As a consequence, it became a way of legitimising random acts of light vandalism. We weren't terrorising the community, we were simply acknowledging our cultural heritage. Whatever that meant. None of our pranks weren't funny or inspired, but for one evening of the year we felt compelled to go through the motions.
I feel the same way about April Fool's Day. There's nothing amusing about giving people with a bad sense of humour licence to wind you up for a few hours. And the news media are the worst culprits of all. Reading the Metro yesterday, I found myself flicking through the pages to see what ridiculous bullshit would pass for a great April Fool's joke. Maybe I'm just becoming more cynical, but I actually struggled to work out which was supposed to be the gag article.
Sure, there was a dubious story about unicorn bones found at the Tower of London, plus a piece about plans to produce an edible edition of the paper. But the most ridiculous item of all, concerned Nicolas Sarkozy's £10,000 Kevlar umbrella, designed to protect him from assassins' bullets, as well as any bricks dropped by the disgruntled inhabitants of high-rise housing. Problem is, that last story was genuine.
Suddenly, you're reviewing every news item with a forced sense of incredulity. At one point, I even found myself rolling my eyes at the Chief Executive of GoDaddy.com who'd posted pictures of himself shooting an elephant in Zimbabwe. Turns out, that one was true as well.
When you rely on news sources to feed your blog content, you need to know that you're working with reliable information, rather than lame attempts at seasonal japery. So when I saw an article yesterday about some curious new footwear commissioned by Betfair to celebrate 100 years of the National Hunt festival, I was certain I'd found another stupid example of April Fool's filler. But no - this was originally reported a couple of weeks ago, meaning that someone really did think that people want to be seen at the races looking like the front end of a centaur.

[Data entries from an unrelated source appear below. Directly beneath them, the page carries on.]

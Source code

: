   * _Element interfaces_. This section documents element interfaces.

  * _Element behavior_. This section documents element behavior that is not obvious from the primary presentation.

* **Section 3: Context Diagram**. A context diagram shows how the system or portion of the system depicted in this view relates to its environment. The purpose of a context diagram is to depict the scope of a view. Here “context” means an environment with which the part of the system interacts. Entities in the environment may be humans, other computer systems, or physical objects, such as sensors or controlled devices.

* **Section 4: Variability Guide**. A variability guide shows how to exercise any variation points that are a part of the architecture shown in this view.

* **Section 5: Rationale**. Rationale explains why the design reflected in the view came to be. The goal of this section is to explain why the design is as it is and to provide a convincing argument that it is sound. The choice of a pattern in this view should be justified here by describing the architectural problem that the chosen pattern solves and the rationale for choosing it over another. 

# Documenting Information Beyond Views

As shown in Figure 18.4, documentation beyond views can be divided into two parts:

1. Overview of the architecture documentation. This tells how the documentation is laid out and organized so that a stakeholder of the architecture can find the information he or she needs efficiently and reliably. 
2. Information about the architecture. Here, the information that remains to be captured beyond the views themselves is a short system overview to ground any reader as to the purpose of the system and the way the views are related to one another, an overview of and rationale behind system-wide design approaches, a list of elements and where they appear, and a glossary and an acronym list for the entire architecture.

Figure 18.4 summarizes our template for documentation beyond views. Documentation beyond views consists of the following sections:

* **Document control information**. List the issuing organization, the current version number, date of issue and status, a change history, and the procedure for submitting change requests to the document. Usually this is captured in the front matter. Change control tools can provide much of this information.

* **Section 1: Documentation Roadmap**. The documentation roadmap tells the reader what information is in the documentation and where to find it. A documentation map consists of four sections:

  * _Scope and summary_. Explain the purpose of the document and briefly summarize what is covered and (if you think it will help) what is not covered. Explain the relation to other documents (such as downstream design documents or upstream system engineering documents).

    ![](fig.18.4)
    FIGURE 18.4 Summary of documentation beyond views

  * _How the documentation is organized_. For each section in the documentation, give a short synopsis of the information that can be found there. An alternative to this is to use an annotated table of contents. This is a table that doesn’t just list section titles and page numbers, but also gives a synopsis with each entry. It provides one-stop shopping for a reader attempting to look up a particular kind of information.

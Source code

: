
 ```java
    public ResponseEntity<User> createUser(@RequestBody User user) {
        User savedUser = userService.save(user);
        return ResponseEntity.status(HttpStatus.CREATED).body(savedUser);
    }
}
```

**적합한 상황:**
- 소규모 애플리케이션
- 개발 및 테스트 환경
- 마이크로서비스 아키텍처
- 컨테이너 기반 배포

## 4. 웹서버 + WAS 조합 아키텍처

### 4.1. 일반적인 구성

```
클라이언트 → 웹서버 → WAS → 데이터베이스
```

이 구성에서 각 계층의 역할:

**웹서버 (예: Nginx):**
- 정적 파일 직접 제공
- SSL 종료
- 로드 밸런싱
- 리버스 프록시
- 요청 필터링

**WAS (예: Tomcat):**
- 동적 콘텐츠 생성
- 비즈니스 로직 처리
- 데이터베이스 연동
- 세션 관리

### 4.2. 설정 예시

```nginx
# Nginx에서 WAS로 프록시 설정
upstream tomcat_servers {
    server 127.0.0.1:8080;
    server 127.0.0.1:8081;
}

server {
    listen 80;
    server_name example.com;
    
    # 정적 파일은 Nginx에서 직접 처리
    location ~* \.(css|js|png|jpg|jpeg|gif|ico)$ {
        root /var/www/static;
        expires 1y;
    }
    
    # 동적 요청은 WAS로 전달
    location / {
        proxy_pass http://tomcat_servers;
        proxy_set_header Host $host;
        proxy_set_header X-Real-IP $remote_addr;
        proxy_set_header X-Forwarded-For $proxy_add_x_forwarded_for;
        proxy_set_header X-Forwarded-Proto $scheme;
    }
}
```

For £1,300 (which all goes to charity) you too can clop around the Cheltenham racecourse in a pair of high-heeled hooves. And guys - no need for you to feel left out, as they're a unisex design. OK, so you might look like you should be communing with unicorns in the Forbidden Forest, but at least they're better than UGGs. April Fool's day may only come once every twelve months, but stupidity is a year-round phenomenon.